Years ago, I saw ‘This Space Intentionally Left Blank’ in a technical document in a company, and I laughed, because the sentence destroyed the ‘blankness’ of the page.
I don’t know where it came from, but I dutifully used it in that company when I wrote technical documentation, adding, “, with the exception of this sentence.” I do hope those documents still have it. The documentation was dry reading despite my best efforts.
I bring this up because some artists on Mastodon have been very vocally negative about the use of AI art in blog posts. I do not disagree with them, but I use AI art on my blog posts here and on KnowProSE.com and I also do want to support artists, as I would like artists to support writers. Writers are artists with words, after all, and with so much AI generated content, it’s a mess for anyone with an iota of creativity involved.
Having your work sucked into the intake manifold of a generative AI to be vomited out so that another company makes money from what they effectively stole is… dehumanizing to creative people. Effectively, those that do this and don’t compensate the people who created stuff in the first place are just taking their stuff and acting like they don’t matter.

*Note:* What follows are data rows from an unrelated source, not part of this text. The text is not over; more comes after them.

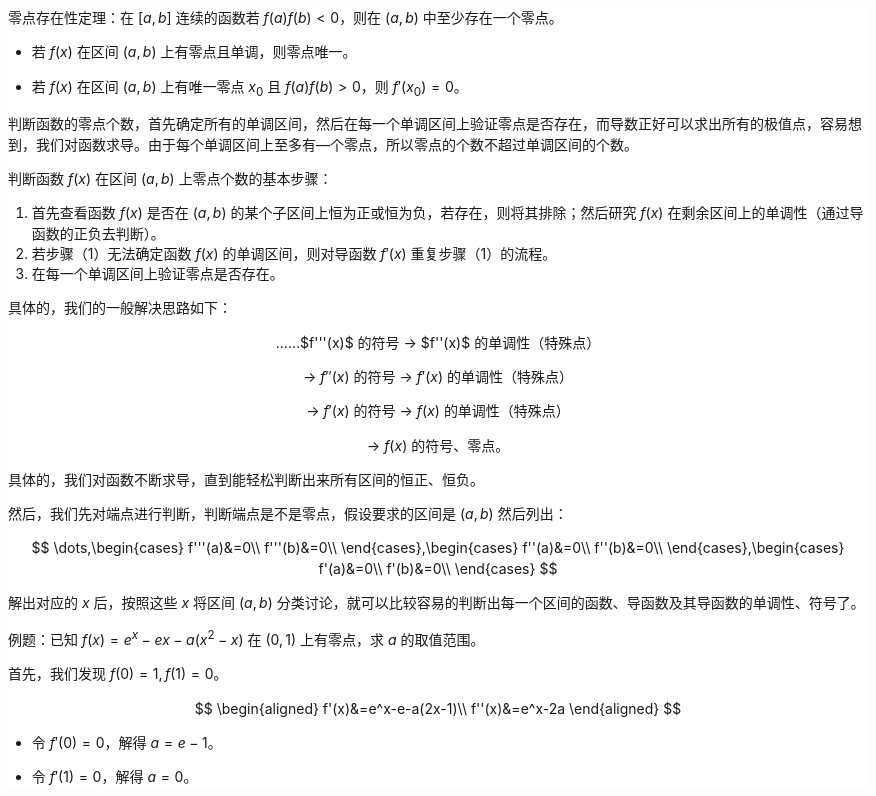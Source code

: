 零点存在性定理：在 $[a,b]$ 连续的函数若 $f(a)f(b)<0$，则在 $(a,b)$ 中至少存在一个零点。

- 若 $f(x)$ 在区间 $(a,b)$ 上有零点且单调，则零点唯一。

- 若 $f(x)$ 在区间 $(a,b)$ 上有唯一零点 $x_0$ 且 $f(a)f(b)>0$，则 $f'(x_0)=0$。

判断函数的零点个数，首先确定所有的单调区间，然后在每一个单调区间上验证零点是否存在，而导数正好可以求出所有的极值点，容易想到，我们对函数求导。由于每个单调区间上至多有—个零点，所以零点的个数不超过单调区间的个数。

判断函数 $f(x)$ 在区间 $(a, b)$ 上零点个数的基本步骤：

1. 首先查看函数 $f(x)$ 是否在 $(a, b)$ 的某个子区间上恒为正或恒为负，若存在，则将其排除；然后研究 $f(x)$ 在剩余区间上的单调性（通过导函数的正负去判断）。
2. 若步骤（1）无法确定函数 $f(x)$ 的单调区间，则对导函数 $f'(x)$ 重复步骤（1）的流程。
3. 在每一个单调区间上验证零点是否存在。

具体的，我们的一般解决思路如下：

<center markdown>
……$f'''(x)$ 的符号 → $f''(x)$ 的单调性（特殊点）

→ $f''(x)$ 的符号 → $f'(x)$ 的单调性（特殊点）

→ $f'(x)$ 的符号 → $f(x)$ 的单调性（特殊点）

→ $f(x)$ 的符号、零点。
</center>

具体的，我们对函数不断求导，直到能轻松判断出来所有区间的恒正、恒负。

然后，我们先对端点进行判断，判断端点是不是零点，假设要求的区间是 $(a,b)$ 然后列出：

$$
\dots,\begin{cases}
f'''(a)&=0\\
f'''(b)&=0\\
\end{cases},\begin{cases}
f''(a)&=0\\
f''(b)&=0\\
\end{cases},\begin{cases}
f'(a)&=0\\
f'(b)&=0\\
\end{cases}
$$

解出对应的 $x$ 后，按照这些 $x$ 将区间 $(a,b)$ 分类讨论，就可以比较容易的判断出每一个区间的函数、导函数及其导函数的单调性、符号了。

例题：已知 $f(x)=e^x-ex-a(x^2-x)$ 在 $(0,1)$ 上有零点，求 $a$ 的取值范围。

首先，我们发现 $f(0)=1,f(1)=0$。

$$
\begin{aligned}
f'(x)&=e^x-e-a(2x-1)\\
f''(x)&=e^x-2a
\end{aligned}
$$

- 令 $f'(0)=0$，解得 $a=e-1$。

- 令 $f'(1)=0$，解得 $a=0$。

There has been some criticism of using AI generated imagery in blog posts, and I think that’s appropriate – despite me using it. The reason I got into digital photography decades ago was so that I could have my own images. Over the years, I talked with some really great digital artists and gotten permission here and there to use their images – and sometimes I have, and sometimes by the time I got the permission the moment had passed.
When you have an idea in the moment, at the speed of blog, waiting for permission can be tiresome.

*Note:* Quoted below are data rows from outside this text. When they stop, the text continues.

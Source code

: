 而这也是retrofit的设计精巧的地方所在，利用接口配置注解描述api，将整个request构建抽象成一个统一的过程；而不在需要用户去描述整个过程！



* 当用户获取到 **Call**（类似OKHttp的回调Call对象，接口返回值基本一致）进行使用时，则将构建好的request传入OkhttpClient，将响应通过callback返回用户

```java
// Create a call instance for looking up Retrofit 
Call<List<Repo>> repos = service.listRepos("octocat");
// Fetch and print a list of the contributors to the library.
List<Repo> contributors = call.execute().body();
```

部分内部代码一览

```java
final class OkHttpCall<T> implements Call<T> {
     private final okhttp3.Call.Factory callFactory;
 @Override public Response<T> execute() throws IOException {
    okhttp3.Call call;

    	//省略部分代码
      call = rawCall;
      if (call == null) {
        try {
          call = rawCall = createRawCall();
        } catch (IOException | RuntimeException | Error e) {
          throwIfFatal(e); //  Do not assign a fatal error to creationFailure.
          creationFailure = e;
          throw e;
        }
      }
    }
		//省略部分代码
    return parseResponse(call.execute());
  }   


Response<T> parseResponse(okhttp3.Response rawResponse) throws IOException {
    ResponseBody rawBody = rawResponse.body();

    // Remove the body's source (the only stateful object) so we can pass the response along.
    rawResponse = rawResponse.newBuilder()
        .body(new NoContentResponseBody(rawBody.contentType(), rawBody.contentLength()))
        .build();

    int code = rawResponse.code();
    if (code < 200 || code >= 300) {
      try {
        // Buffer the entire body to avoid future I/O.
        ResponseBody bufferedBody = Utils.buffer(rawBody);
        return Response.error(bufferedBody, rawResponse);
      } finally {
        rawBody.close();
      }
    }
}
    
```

These days, a used image will still likely get stuck in the intake manifold of some generative AI anyway. There are things you can do to keep AI bots that follow ‘rules’ at bay, but that only works if the corporations respect boundaries and if you follow the history of AI with copyright lawsuits, you’ll find that the corporations involved are not very good at respecting boundaries. It’s not as simple as putting up a ‘Do Not Scrape’ sign on a website.
So, what to do? I side with the artists, but images help hold attention spans, and I am not an artist. If I use someone’s work without permission, I’m a thief – and I put their works at risk of getting sucked into the intake manifold of an AI.

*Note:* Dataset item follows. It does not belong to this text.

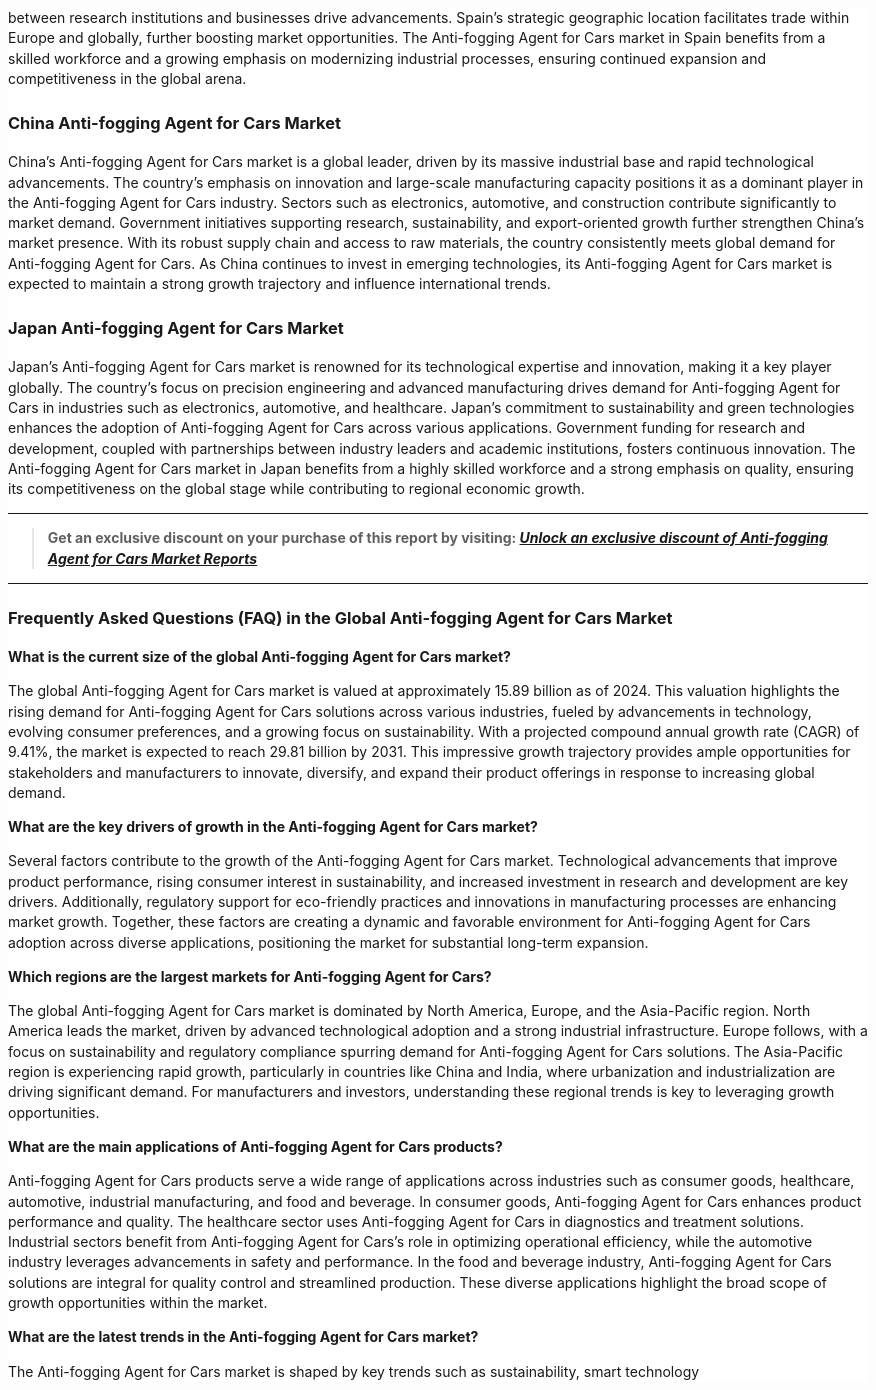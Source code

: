 between research institutions and businesses drive advancements. Spain&rsquo;s strategic geographic location facilitates trade within Europe and globally, further boosting market opportunities. The Anti-fogging Agent for Cars market in Spain benefits from a skilled workforce and a growing emphasis on modernizing industrial processes, ensuring continued expansion and competitiveness in the global arena.</p><h3>China Anti-fogging Agent for Cars Market</h3><p>China&rsquo;s Anti-fogging Agent for Cars market is a global leader, driven by its massive industrial base and rapid technological advancements. The country&rsquo;s emphasis on innovation and large-scale manufacturing capacity positions it as a dominant player in the Anti-fogging Agent for Cars industry. Sectors such as electronics, automotive, and construction contribute significantly to market demand. Government initiatives supporting research, sustainability, and export-oriented growth further strengthen China&rsquo;s market presence. With its robust supply chain and access to raw materials, the country consistently meets global demand for Anti-fogging Agent for Cars. As China continues to invest in emerging technologies, its Anti-fogging Agent for Cars market is expected to maintain a strong growth trajectory and influence international trends.</p><h3>Japan Anti-fogging Agent for Cars Market</h3><p>Japan&rsquo;s Anti-fogging Agent for Cars market is renowned for its technological expertise and innovation, making it a key player globally. The country&rsquo;s focus on precision engineering and advanced manufacturing drives demand for Anti-fogging Agent for Cars in industries such as electronics, automotive, and healthcare. Japan&rsquo;s commitment to sustainability and green technologies enhances the adoption of Anti-fogging Agent for Cars across various applications. Government funding for research and development, coupled with partnerships between industry leaders and academic institutions, fosters continuous innovation. The Anti-fogging Agent for Cars market in Japan benefits from a highly skilled workforce and a strong emphasis on quality, ensuring its competitiveness on the global stage while contributing to regional economic growth.</p><hr /><blockquote><p><strong>Get an exclusive discount on your purchase of this report by visiting: <em><a href="://marketresearchpulse.com/ask-for-discount/105595?utm_source=Github&amp;utm_medium=029">Unlock an exclusive discount of Anti-fogging Agent for Cars Market Reports</a></em>&nbsp;</strong></p></blockquote><hr /><h3>Frequently Asked Questions (FAQ) in the Global Anti-fogging Agent for Cars Market</h3><p><strong>What is the current size of the global Anti-fogging Agent for Cars market?</strong></p><p>The global Anti-fogging Agent for Cars market is valued at approximately 15.89 billion as of 2024. This valuation highlights the rising demand for Anti-fogging Agent for Cars solutions across various industries, fueled by advancements in technology, evolving consumer preferences, and a growing focus on sustainability. With a projected compound annual growth rate (CAGR) of 9.41%, the market is expected to reach 29.81 billion by 2031. This impressive growth trajectory provides ample opportunities for stakeholders and manufacturers to innovate, diversify, and expand their product offerings in response to increasing global demand.</p><p><strong>What are the key drivers of growth in the Anti-fogging Agent for Cars market?</strong></p><p>Several factors contribute to the growth of the Anti-fogging Agent for Cars market. Technological advancements that improve product performance, rising consumer interest in sustainability, and increased investment in research and development are key drivers. Additionally, regulatory support for eco-friendly practices and innovations in manufacturing processes are enhancing market growth. Together, these factors are creating a dynamic and favorable environment for Anti-fogging Agent for Cars adoption across diverse applications, positioning the market for substantial long-term expansion.</p><p><strong>Which regions are the largest markets for Anti-fogging Agent for Cars?</strong></p><p>The global Anti-fogging Agent for Cars market is dominated by North America, Europe, and the Asia-Pacific region. North America leads the market, driven by advanced technological adoption and a strong industrial infrastructure. Europe follows, with a focus on sustainability and regulatory compliance spurring demand for Anti-fogging Agent for Cars solutions. The Asia-Pacific region is experiencing rapid growth, particularly in countries like China and India, where urbanization and industrialization are driving significant demand. For manufacturers and investors, understanding these regional trends is key to leveraging growth opportunities.</p><p><strong>What are the main applications of Anti-fogging Agent for Cars products?</strong></p><p>Anti-fogging Agent for Cars products serve a wide range of applications across industries such as consumer goods, healthcare, automotive, industrial manufacturing, and food and beverage. In consumer goods, Anti-fogging Agent for Cars enhances product performance and quality. The healthcare sector uses Anti-fogging Agent for Cars in diagnostics and treatment solutions. Industrial sectors benefit from Anti-fogging Agent for Cars&rsquo;s role in optimizing operational efficiency, while the automotive industry leverages advancements in safety and performance. In the food and beverage industry, Anti-fogging Agent for Cars solutions are integral for quality control and streamlined production. These diverse applications highlight the broad scope of growth opportunities within the market.</p><p><strong>What are the latest trends in the Anti-fogging Agent for Cars market?</strong></p><p>The Anti-fogging Agent for Cars market is shaped by key trends such as sustainability, smart technology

I could go without using images completely, but people with short attention spans – the average time now is 47 seconds – should be encouraged to read longer if the topic is interesting enough – but “TL;DR” is a thing now.
So yes, I use AI generated images because at the least they can be topical and at worst they are terrible, get sucked into a generative AI intake manifold and make generative AI worse for it, which works to the advantage of digital artists who can do amazing things.
Some people will be angry about this. I can’t help that. I don’t use generative AI for writing other than for research and even then carefully so. I fully support people’s works not getting vomited out of a generative AI, but that involves a much larger discussion regarding the history of humanity and the works that we build upon.